Casey Close, Derek Jeter’s Agent, Turns Negotiations Into Parody
Derek Jeter’s agent Casey Close sounded like something out of a sports satire site this week when he compared his client to Babe Ruth and said that the shortstop’s significance to the New York Yankees was beyond mere statistics. It reminded me of a parody D.J. Gallo wrote for Sports Pickle, entitled “Report: Derek Jeter Demands to be Paid $1 Million for Each Intangible.”
Close complained to New York Daily News columnist Mike Lupica:
“There’s a reason the Yankees themselves have stated Derek Jeter is their modern-day Babe Ruth. Derek’s significance to the team is much more than just stats. And yet, the Yankees’ negotiating strategy remains baffling.”
Then Close said: “They continue to argue their points in the press and refuse to acknowledge Derek’s total contribution to their franchise.”
It reminds me of the Sports Pickle parody, which joked that Close would claim:
“[Jeter's] leadership is definitely one intangible,” said Close. “Getting that for $1 million is a huge bargain. His grit, his moxie, his general clutchness. Those are just three more. His musk. He has a natural scent of a champion. That’s a big one. What are we at — $5 million already? The Yankees better stop me because I could quickly and easily get to $100 million a year. He gets a lot of hot chicks to come to the game. $6 million.”

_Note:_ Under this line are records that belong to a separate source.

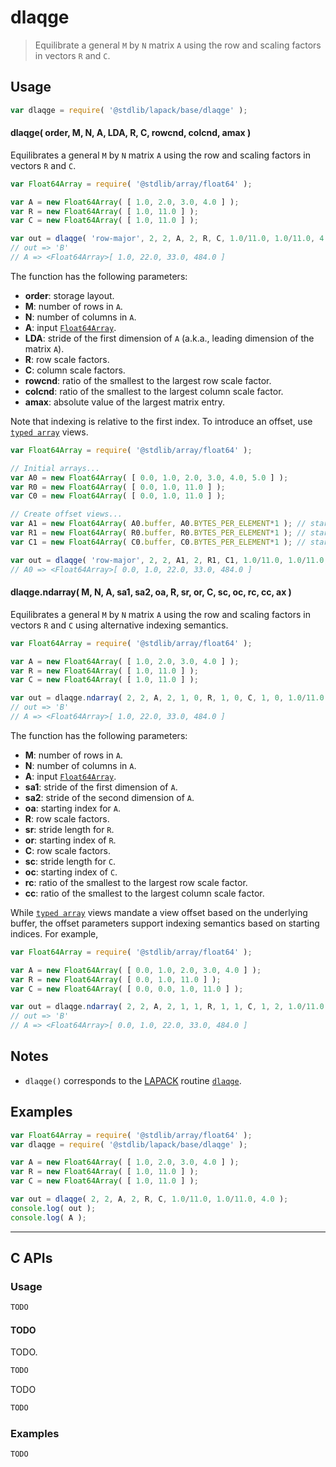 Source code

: <!--

@license Apache-2.0

Copyright (c) 2024 The Stdlib Authors.

Licensed under the Apache License, Version 2.0 (the "License");
you may not use this file except in compliance with the License.
You may obtain a copy of the License at

   http://www.apache.org/licenses/LICENSE-2.0

Unless required by applicable law or agreed to in writing, software
distributed under the License is distributed on an "AS IS" BASIS,
WITHOUT WARRANTIES OR CONDITIONS OF ANY KIND, either express or implied.
See the License for the specific language governing permissions and
limitations under the License.

-->

# dlaqge

> Equilibrate a general `M` by `N` matrix `A` using the row and scaling factors in vectors `R` and `C`.

<section class = "usage">

## Usage

```javascript
var dlaqge = require( '@stdlib/lapack/base/dlaqge' );
```

#### dlaqge( order, M, N, A, LDA, R, C, rowcnd, colcnd, amax )

Equilibrates a general `M` by `N` matrix `A` using the row and scaling factors in vectors `R` and `C`.

```javascript
var Float64Array = require( '@stdlib/array/float64' );

var A = new Float64Array( [ 1.0, 2.0, 3.0, 4.0 ] );
var R = new Float64Array( [ 1.0, 11.0 ] );
var C = new Float64Array( [ 1.0, 11.0 ] );

var out = dlaqge( 'row-major', 2, 2, A, 2, R, C, 1.0/11.0, 1.0/11.0, 4.0 );
// out => 'B'
// A => <Float64Array>[ 1.0, 22.0, 33.0, 484.0 ]
```

The function has the following parameters:

-   **order**: storage layout.
-   **M**: number of rows in `A`.
-   **N**: number of columns in `A`.
-   **A**: input [`Float64Array`][mdn-float64array].
-   **LDA**: stride of the first dimension of `A` (a.k.a., leading dimension of the matrix `A`).
-   **R**: row scale factors.
-   **C**: column scale factors.
-   **rowcnd**: ratio of the smallest to the largest row scale factor.
-   **colcnd**: ratio of the smallest to the largest column scale factor.
-   **amax**: absolute value of the largest matrix entry.

Note that indexing is relative to the first index. To introduce an offset, use [`typed array`][mdn-typed-array] views.

<!-- eslint-disable stdlib/capitalized-comments -->

```javascript
var Float64Array = require( '@stdlib/array/float64' );

// Initial arrays...
var A0 = new Float64Array( [ 0.0, 1.0, 2.0, 3.0, 4.0, 5.0 ] );
var R0 = new Float64Array( [ 0.0, 1.0, 11.0 ] );
var C0 = new Float64Array( [ 0.0, 1.0, 11.0 ] );

// Create offset views...
var A1 = new Float64Array( A0.buffer, A0.BYTES_PER_ELEMENT*1 ); // start at 2nd element
var R1 = new Float64Array( R0.buffer, R0.BYTES_PER_ELEMENT*1 ); // start at 2nd element
var C1 = new Float64Array( C0.buffer, C0.BYTES_PER_ELEMENT*1 ); // start at 2nd element

var out = dlaqge( 'row-major', 2, 2, A1, 2, R1, C1, 1.0/11.0, 1.0/11.0, 4.0 );
// A0 => <Float64Array>[ 0.0, 1.0, 22.0, 33.0, 484.0 ]
```

#### dlaqge.ndarray( M, N, A, sa1, sa2, oa, R, sr, or, C, sc, oc, rc, cc, ax )

Equilibrates a general `M` by `N` matrix `A` using the row and scaling factors in vectors `R` and `C` using alternative indexing semantics.

```javascript
var Float64Array = require( '@stdlib/array/float64' );

var A = new Float64Array( [ 1.0, 2.0, 3.0, 4.0 ] );
var R = new Float64Array( [ 1.0, 11.0 ] );
var C = new Float64Array( [ 1.0, 11.0 ] );

var out = dlaqge.ndarray( 2, 2, A, 2, 1, 0, R, 1, 0, C, 1, 0, 1.0/11.0, 1.0/11.0, 4.0 ); // eslint-disable-line max-len
// out => 'B'
// A => <Float64Array>[ 1.0, 22.0, 33.0, 484.0 ]
```

The function has the following parameters:

-   **M**: number of rows in `A`.
-   **N**: number of columns in `A`.
-   **A**: input [`Float64Array`][mdn-float64array].
-   **sa1**: stride of the first dimension of `A`.
-   **sa2**: stride of the second dimension of `A`.
-   **oa**: starting index for `A`.
-   **R**: row scale factors.
-   **sr**: stride length for `R`.
-   **or**: starting index of `R`.
-   **C**: row scale factors.
-   **sc**: stride length for `C`.
-   **oc**: starting index of `C`.
-   **rc**: ratio of the smallest to the largest row scale factor.
-   **cc**: ratio of the smallest to the largest column scale factor.

While [`typed array`][mdn-typed-array] views mandate a view offset based on the underlying buffer, the offset parameters support indexing semantics based on starting indices. For example,

```javascript
var Float64Array = require( '@stdlib/array/float64' );

var A = new Float64Array( [ 0.0, 1.0, 2.0, 3.0, 4.0 ] );
var R = new Float64Array( [ 0.0, 1.0, 11.0 ] );
var C = new Float64Array( [ 0.0, 0.0, 1.0, 11.0 ] );

var out = dlaqge.ndarray( 2, 2, A, 2, 1, 1, R, 1, 1, C, 1, 2, 1.0/11.0, 1.0/11.0, 4.0 ); // eslint-disable-line max-len
// out => 'B'
// A => <Float64Array>[ 0.0, 1.0, 22.0, 33.0, 484.0 ]
```

</section>

<!-- /.usage -->

<section class="notes">

## Notes

-   `dlaqge()` corresponds to the [LAPACK][lapack] routine [`dlaqge`][lapack-dlaqge].

</section>

<!-- /.notes -->

<section class="examples">

## Examples

<!-- eslint no-undef: "error" -->

```javascript
var Float64Array = require( '@stdlib/array/float64' );
var dlaqge = require( '@stdlib/lapack/base/dlaqge' );

var A = new Float64Array( [ 1.0, 2.0, 3.0, 4.0 ] );
var R = new Float64Array( [ 1.0, 11.0 ] );
var C = new Float64Array( [ 1.0, 11.0 ] );

var out = dlaqge( 2, 2, A, 2, R, C, 1.0/11.0, 1.0/11.0, 4.0 );
console.log( out );
console.log( A );
```

</section>

<!-- /.examples -->

<!-- C interface documentation. -->

* * *

<section class="c">

## C APIs

<!-- Section to include introductory text. Make sure to keep an empty line after the intro `section` element and another before the `/section` close. -->

<section class="intro">

</section>

<!-- /.intro -->

<!-- C usage documentation. -->

<section class="usage">

### Usage

```c
TODO
```

#### TODO

TODO.

```c
TODO
```

TODO

```c
TODO
```

</section>

<!-- /.usage -->

<!-- C API usage notes. Make sure to keep an empty line after the `section` element and another before the `/section` close. -->

<section class="notes">

</section>

<!-- /.notes -->

<!-- C API usage examples. -->

<section class="examples">

### Examples

```c
TODO
```

</section>

<!-- /.examples -->

</section>

<!-- /.c -->

<!-- Section for related `stdlib` packages. Do not manually edit this section, as it is automatically populated. -->

<section class="related">

</section>

<!-- /.related -->

<!-- Section for all links. Make sure to keep an empty line after the `section` element and another before the `/section` close. -->

<section class="links">

[lapack]: https://www.netlib.org/lapack/explore-html/

[lapack-dlaqge]: https://www.netlib.org/lapack/explore-html/d3/d21/group__laqge_gad474e329dbefb47f6baeca18ce09e249.html#gad474e329dbefb47f6baeca18ce09e249

[mdn-float64array]: https://developer.mozilla.org/en-US/docs/Web/JavaScript/Reference/Global_Objects/Float64Array

[mdn-typed-array]: https://developer.mozilla.org/en-US/docs/Web/JavaScript/Reference/Global_Objects/TypedArray

</section>

<!-- /.links -->
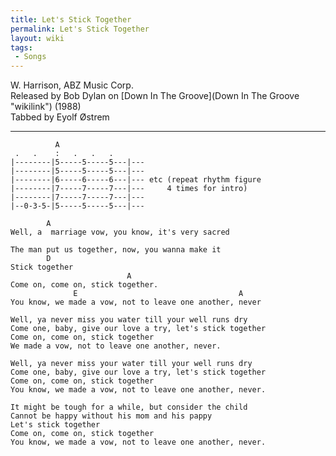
 ```yaml
---
title: Let's Stick Together
permalink: Let's Stick Together
layout: wiki
tags:
 - Songs
---
```


W. Harrison, ABZ Music Corp.  
Released by Bob Dylan on [Down In The
Groove](Down In The Groove "wikilink") (1988)  
Tabbed by Eyolf Østrem

* * * * *

              A
     .   .    :   .   .   .
    |--------|5-----5-----5---|---
    |--------|5-----5-----5---|---
    |--------|6-----6-----6---|--- etc (repeat rhythm figure
    |--------|7-----7-----7---|---     4 times for intro)
    |--------|7-----7-----7---|---
    |--0-3-5-|5-----5-----5---|---

            A
    Well, a  marriage vow, you know, it's very sacred

    The man put us together, now, you wanna make it
            D
    Stick together
                              A
    Come on, come on, stick together.
                  E                                    A
    You know, we made a vow, not to leave one another, never

    Well, ya never miss you water till your well runs dry
    Come one, baby, give our love a try, let's stick together
    Come on, come on, stick together
    We made a vow, not to leave one another, never.

    Well, ya never miss your water till your well runs dry
    Come one, baby, give our love a try, let's stick together
    Come on, come on, stick together
    You know, we made a vow, not to leave one another, never.

    It might be tough for a while, but consider the child
    Cannot be happy without his mom and his pappy
    Let's stick together
    Come on, come on, stick together
    You know, we made a vow, not to leave one another, never.

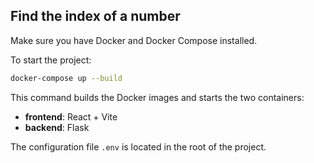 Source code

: ## Find the index of a number

Make sure you have Docker and Docker Compose installed.

To start the project:

```bash
docker-compose up --build
```

This command builds the Docker images and starts the two containers:


- **frontend**: React + Vite
- **backend**: Flask

The configuration file `.env` is located in the root of the project.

Anyhow, I don’t know who in the Yankee front office compared Jeter to Babe Ruth, but it’s a silly comparison on many levels, and it’s even sillier for Jeter’s agent to regurgitate it. Ruth was the greatest player of all time; Jeter wasn’t even the greatest player — or even the best shortstop — on his own team for much of his career. The Captain is a first-ballot Hall of Famer, but he’s no Babe Ruth.
Close claims that like The Bambino, Jeter’s “significance to the team is much more than just stats.” That is incorrect on the Bambino’s part. Ruth’s significance to the Yankees was that he had an out-of-this-world 1.195 OPS in his 15 years and 2084 games as a Bomber, with 659 homers, a .349 batting average, 2873 hits, 1971 RBIs, 424 doubles, 106 triples, and 1959 runs scored.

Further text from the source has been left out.